As expected, attorneys for Virginia death-row inmate Dana Ray Edmonds - scheduled to die by lethal injection Tuesday - took their case back to U.S. District Court in Roanoke on Thursday.

The state Supreme Court this week rejected a similar appeal, which contended Edmonds' trial attorney was engaged in a serious conflict of interest because he also represented a key witness against Edmonds.

A spokesman for state Attorney General Jim Gilmore's office would say only that the state was aware of the petitions for a writ of habeas corpus and stay of execution.

The attorney general's office contends that it's too late to bring up new arguments. A federal court clerk said U.S. District Judge James Turk will decide Friday whether to hold a hearing on the petition by Edmonds' lawyers.

Donald Lee, director of the Virginia Capital Representation Resource Center, and co-counsel Barry Weinstein said in the petition that they and the defendant learned in November that J. Patterson Rogers III, Edmonds' original court-appointed trial lawyer, had a conflict of interest. They said Rogers simultaneously represented Edmonds and a prosecution witness, and that prevented him from presenting evidence that might have kept Edmonds from being convicted and sentenced to death.

Turk could respond to the petitions with a ruling or a hearing as early as today. No matter what action Turk takes on the petitions, an appeal to the 4th U.S. Circuit Court of Appeals is expected.

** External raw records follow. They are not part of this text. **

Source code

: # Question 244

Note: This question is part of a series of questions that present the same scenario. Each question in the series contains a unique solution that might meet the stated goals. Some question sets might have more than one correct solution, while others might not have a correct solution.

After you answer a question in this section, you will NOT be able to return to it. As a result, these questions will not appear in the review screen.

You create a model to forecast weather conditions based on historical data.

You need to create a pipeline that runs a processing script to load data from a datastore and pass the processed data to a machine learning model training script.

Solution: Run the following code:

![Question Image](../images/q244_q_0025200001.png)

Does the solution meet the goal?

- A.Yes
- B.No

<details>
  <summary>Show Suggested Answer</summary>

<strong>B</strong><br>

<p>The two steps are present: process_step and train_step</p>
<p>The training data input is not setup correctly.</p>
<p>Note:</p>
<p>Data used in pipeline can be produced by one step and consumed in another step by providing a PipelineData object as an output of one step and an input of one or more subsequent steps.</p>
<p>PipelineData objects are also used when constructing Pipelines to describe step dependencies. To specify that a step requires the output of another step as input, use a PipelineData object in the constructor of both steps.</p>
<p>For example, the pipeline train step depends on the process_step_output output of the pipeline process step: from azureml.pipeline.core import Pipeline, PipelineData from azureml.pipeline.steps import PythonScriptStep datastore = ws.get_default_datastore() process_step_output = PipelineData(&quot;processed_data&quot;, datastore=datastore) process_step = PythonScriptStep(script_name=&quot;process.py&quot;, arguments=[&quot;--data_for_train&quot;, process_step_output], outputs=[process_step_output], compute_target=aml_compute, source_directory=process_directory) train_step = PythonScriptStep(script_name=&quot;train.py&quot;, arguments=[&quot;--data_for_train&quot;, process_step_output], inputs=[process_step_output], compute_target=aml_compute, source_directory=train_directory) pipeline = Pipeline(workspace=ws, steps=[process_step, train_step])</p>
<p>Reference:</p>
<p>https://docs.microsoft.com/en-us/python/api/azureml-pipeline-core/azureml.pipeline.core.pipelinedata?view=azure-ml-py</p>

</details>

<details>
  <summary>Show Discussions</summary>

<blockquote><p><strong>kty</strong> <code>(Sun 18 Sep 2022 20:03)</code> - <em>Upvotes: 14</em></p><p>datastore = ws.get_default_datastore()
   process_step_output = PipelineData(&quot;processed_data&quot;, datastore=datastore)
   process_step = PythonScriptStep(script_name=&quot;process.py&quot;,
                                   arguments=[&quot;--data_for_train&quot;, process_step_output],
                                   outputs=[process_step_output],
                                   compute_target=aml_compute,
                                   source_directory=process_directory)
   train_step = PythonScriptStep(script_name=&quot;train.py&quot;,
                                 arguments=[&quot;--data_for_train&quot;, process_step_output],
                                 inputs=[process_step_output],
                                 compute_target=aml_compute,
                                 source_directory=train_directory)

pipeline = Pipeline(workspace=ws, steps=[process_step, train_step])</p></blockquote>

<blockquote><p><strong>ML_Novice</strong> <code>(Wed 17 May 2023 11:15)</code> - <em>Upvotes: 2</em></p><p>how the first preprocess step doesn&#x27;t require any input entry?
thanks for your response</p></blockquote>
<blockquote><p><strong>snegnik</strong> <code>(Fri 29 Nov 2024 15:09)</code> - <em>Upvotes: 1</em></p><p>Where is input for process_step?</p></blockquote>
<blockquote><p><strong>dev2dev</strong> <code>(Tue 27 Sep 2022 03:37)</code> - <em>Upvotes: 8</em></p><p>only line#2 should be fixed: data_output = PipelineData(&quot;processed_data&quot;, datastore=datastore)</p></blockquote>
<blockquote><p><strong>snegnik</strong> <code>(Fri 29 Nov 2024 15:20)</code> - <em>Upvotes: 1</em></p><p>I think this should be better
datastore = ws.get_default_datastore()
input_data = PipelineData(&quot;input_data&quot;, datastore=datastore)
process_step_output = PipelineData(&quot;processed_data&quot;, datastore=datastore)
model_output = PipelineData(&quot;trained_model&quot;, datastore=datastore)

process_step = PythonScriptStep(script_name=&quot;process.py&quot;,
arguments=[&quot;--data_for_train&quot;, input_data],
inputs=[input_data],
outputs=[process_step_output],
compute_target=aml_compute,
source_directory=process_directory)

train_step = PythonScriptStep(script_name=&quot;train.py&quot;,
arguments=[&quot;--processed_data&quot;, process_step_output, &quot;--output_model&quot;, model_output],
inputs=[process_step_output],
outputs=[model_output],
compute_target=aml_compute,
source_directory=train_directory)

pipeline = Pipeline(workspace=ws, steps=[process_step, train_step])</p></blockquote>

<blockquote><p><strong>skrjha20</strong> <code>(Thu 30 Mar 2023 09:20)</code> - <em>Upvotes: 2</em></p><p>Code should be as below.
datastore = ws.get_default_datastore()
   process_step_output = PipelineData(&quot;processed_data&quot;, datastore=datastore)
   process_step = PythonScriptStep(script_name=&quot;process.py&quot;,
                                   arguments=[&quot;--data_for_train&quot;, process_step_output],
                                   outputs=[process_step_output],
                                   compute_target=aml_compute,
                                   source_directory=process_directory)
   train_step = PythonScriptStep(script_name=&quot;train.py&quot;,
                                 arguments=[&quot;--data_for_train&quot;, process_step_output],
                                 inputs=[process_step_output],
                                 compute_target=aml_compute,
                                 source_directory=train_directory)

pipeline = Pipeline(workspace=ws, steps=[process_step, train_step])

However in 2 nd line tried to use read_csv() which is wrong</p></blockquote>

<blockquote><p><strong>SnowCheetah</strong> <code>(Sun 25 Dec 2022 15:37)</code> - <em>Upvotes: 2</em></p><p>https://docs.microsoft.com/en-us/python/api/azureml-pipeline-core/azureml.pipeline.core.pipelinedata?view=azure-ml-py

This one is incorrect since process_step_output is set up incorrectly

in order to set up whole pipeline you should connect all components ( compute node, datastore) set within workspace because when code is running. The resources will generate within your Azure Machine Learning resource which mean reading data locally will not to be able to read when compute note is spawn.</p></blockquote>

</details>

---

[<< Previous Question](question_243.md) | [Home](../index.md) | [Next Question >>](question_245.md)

Edmonds also has a clemency appeal pending with Gov. George Allen, who had not responded to the request Thursday.

Edmonds was convicted of smashing Danville grocer John Elliott's head with a brick and cutting his throat during a 1983 robbery.

A law allowing death-row inmates to choose lethal injection instead of the electric chair went into effect Jan. 1. Lee said Edmonds has chosen lethal injection.